● WORK ITEM: Your answer must match the entries below word for word.

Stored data
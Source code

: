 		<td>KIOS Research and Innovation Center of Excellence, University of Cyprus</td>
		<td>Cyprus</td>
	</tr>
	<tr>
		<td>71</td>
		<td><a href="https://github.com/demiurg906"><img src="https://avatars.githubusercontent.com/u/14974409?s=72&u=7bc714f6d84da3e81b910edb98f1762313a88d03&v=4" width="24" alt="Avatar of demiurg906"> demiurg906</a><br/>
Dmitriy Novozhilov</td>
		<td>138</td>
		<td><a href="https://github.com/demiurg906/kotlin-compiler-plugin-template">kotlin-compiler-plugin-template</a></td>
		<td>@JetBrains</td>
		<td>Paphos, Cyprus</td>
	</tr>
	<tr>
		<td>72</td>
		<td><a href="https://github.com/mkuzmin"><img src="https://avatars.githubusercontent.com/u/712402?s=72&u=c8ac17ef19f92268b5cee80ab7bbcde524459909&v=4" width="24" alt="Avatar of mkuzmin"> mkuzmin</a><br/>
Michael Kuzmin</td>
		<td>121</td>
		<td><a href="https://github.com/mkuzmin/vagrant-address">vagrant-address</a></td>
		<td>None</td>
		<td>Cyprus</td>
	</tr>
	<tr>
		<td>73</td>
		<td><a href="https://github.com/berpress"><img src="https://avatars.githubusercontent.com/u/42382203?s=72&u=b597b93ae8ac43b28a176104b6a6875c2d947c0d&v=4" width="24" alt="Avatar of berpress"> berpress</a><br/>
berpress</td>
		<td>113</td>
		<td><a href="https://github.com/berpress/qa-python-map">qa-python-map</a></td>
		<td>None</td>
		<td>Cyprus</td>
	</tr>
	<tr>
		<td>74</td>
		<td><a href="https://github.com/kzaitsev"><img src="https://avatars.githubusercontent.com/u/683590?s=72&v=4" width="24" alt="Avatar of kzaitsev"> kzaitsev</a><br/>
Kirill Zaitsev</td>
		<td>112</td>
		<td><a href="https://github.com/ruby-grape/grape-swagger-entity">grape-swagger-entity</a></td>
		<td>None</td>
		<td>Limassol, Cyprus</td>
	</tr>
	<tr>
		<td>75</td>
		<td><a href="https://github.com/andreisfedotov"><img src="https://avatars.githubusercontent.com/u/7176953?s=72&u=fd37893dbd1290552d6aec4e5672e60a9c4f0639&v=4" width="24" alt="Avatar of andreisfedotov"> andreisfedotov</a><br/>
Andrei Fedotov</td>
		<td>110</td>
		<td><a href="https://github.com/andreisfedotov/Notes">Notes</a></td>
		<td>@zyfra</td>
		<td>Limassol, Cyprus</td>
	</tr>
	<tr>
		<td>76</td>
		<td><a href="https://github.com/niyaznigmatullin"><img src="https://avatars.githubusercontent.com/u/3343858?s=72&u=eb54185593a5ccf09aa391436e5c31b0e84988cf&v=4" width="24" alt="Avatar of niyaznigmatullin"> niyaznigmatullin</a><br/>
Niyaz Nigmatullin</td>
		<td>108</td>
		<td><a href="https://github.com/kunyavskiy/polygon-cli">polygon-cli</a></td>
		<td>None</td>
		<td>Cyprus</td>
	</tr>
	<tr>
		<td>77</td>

● EXPECTED ANSWER:
Source code

: 		<td>KIOS Research and Innovation Center of Excellence, University of Cyprus</td>
		<td>Cyprus</td>
	</tr>
	<tr>
		<td>71</td>
		<td><a href="https://github.com/demiurg906"><img src="https://avatars.githubusercontent.com/u/14974409?s=72&u=7bc714f6d84da3e81b910edb98f1762313a88d03&v=4" width="24" alt="Avatar of demiurg906"> demiurg906</a><br/>
Dmitriy Novozhilov</td>
		<td>138</td>
		<td><a href="https://github.com/demiurg906/kotlin-compiler-plugin-template">kotlin-compiler-plugin-template</a></td>
		<td>@JetBrains</td>
		<td>Paphos, Cyprus</td>
	</tr>
	<tr>
		<td>72</td>
		<td><a href="https://github.com/mkuzmin"><img src="https://avatars.githubusercontent.com/u/712402?s=72&u=c8ac17ef19f92268b5cee80ab7bbcde524459909&v=4" width="24" alt="Avatar of mkuzmin"> mkuzmin</a><br/>
Michael Kuzmin</td>
		<td>121</td>
		<td><a href="https://github.com/mkuzmin/vagrant-address">vagrant-address</a></td>
		<td>None</td>
		<td>Cyprus</td>
	</tr>
	<tr>
		<td>73</td>
		<td><a href="https://github.com/berpress"><img src="https://avatars.githubusercontent.com/u/42382203?s=72&u=b597b93ae8ac43b28a176104b6a6875c2d947c0d&v=4" width="24" alt="Avatar of berpress"> berpress</a><br/>
berpress</td>
		<td>113</td>
		<td><a href="https://github.com/berpress/qa-python-map">qa-python-map</a></td>
		<td>None</td>
		<td>Cyprus</td>
	</tr>
	<tr>
		<td>74</td>
		<td><a href="https://github.com/kzaitsev"><img src="https://avatars.githubusercontent.com/u/683590?s=72&v=4" width="24" alt="Avatar of kzaitsev"> kzaitsev</a><br/>
Kirill Zaitsev</td>
		<td>112</td>
		<td><a href="https://github.com/ruby-grape/grape-swagger-entity">grape-swagger-entity</a></td>
		<td>None</td>
		<td>Limassol, Cyprus</td>
	</tr>
	<tr>
		<td>75</td>
		<td><a href="https://github.com/andreisfedotov"><img src="https://avatars.githubusercontent.com/u/7176953?s=72&u=fd37893dbd1290552d6aec4e5672e60a9c4f0639&v=4" width="24" alt="Avatar of andreisfedotov"> andreisfedotov</a><br/>
Andrei Fedotov</td>
		<td>110</td>
		<td><a href="https://github.com/andreisfedotov/Notes">Notes</a></td>
		<td>@zyfra</td>
		<td>Limassol, Cyprus</td>
	</tr>
	<tr>
		<td>76</td>
		<td><a href="https://github.com/niyaznigmatullin"><img src="https://avatars.githubusercontent.com/u/3343858?s=72&u=eb54185593a5ccf09aa391436e5c31b0e84988cf&v=4" width="24" alt="Avatar of niyaznigmatullin"> niyaznigmatullin</a><br/>
Niyaz Nigmatullin</td>
		<td>108</td>
		<td><a href="https://github.com/kunyavskiy/polygon-cli">polygon-cli</a></td>
		<td>None</td>
		<td>Cyprus</td>
	</tr>
	<tr>
		<td>77</td>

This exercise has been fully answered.